The skateboard chassis just might be the most important piece of automotive hardware created this century. Not only has it been key to making EVs viable, it has also opened a door for dozens of startups looking to seize the opportunity.

“There’s no doubt the move to electrification has taken massive barriers to entry out of the automotive business,” said Greg Fraker, president of engineering services at Detroit’s Roush Industries, one of the auto industry’s largest engineering and product development firms. “The business of fossil fuels, internal combustion engines, managing the emissions and certifications — those are very mature industries that require massive investments. Electrification and the skateboard are the great equalizers. They allow a lot of startups a better cost advantage to get involved.”

It was Borroni-Bird’s team, empowered by former GM R&D chief Larry Burns, that created the AUTOnomy skateboard concept, which debuted at the 2002 North American International Auto Show in Detroit.

That first skateboard was not designed for BEVs, however. GM’s vision for the first application was for a hydrogen fuel cell and drive-by-wire technology, all of which was packaged in the 6-inch-thick skateboard chassis. Later, a skateboard would underpin GM’s fully driveable Hy-Wire hydrogen concept car.

Changes to automobile chassis are extremely rare. For at least the last six decades, many of us have driven every day in a vehicle built one of two ways: with the body mounted on a separate frame — usually made of steel — or with the body and frame integrated as one, commonly known as unibody.

Body-on-frame and unibody architectures were designed to package transmissions, radiators, exhaust systems, fuel tanks and other components not used in EVs. Early EVs converted from internal combustion engine vehicles had traditional body-on-frame or unibody chassis, such as the now-discontinued Toyota RAV4 EV, Chevrolet S-10 Electric and Ford Focus Electric. They performed reasonably well but had short driving ranges in part because the batteries were stuffed wherever there was space.

Even GM’s EV1, which was designed from the ground up as an electric vehicle, placed the batteries in a T-shaped structure that ran down the center of the car and struggled to get more than 100 miles between charges.
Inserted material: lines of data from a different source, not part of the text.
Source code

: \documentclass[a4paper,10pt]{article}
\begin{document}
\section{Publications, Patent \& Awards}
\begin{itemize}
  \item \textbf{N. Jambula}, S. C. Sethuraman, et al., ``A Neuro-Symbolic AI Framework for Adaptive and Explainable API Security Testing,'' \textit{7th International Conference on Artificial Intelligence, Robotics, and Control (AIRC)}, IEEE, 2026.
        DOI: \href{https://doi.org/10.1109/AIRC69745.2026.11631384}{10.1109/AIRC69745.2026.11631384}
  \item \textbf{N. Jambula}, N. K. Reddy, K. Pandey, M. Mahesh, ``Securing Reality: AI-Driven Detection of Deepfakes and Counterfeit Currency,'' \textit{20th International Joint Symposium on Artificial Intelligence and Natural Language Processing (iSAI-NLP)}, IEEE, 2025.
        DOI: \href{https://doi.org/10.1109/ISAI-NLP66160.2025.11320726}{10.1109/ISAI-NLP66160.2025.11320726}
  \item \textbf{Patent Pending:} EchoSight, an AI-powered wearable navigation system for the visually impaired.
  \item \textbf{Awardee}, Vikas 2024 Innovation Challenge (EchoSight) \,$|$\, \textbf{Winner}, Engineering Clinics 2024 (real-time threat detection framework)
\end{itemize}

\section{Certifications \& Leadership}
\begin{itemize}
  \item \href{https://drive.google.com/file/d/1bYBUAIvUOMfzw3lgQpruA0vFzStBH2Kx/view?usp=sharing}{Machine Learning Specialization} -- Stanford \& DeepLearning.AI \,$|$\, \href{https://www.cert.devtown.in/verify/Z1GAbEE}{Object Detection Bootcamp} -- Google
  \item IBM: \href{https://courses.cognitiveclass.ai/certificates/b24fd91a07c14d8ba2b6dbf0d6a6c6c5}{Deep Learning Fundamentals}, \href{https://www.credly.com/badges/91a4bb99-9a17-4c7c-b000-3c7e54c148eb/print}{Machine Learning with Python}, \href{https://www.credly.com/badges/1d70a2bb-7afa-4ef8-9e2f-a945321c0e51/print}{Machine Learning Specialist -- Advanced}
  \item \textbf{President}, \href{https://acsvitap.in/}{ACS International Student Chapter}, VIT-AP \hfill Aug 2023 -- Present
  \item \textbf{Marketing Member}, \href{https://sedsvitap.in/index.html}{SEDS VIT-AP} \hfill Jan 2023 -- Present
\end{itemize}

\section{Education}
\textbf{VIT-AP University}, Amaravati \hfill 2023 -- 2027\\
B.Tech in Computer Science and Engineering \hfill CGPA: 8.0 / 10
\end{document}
Those same cars would have longer driving ranges with today’s better batteries.

With a skateboard chassis, the battery pack is wide and long and placed below the floor. It usually runs from under the forward dash to the aft edge of the rear seat/trunk area and is a structural part of the vehicle.

“Once you decide you are going to make battery-electric vehicles at scale, the arguments in favor of a ground-up vehicle design are compelling. You get much better performance and better range, and it is far more likely to sell than a compromised vehicle based on last century’s vehicle architectures,” said Borroni-Bird.

Other automakers made car bodies with integrated floors before GM. The classic Volkswagen Beetle, for instance, had the car’s stamped floorpans welded into the frame in a layout VW called “body on pan.” In the 1990s, Mercedes-Benz’s A-Class subcompact had a flat floor. But neither car housed any of the vehicle’s powertrain components or electronics in the floor.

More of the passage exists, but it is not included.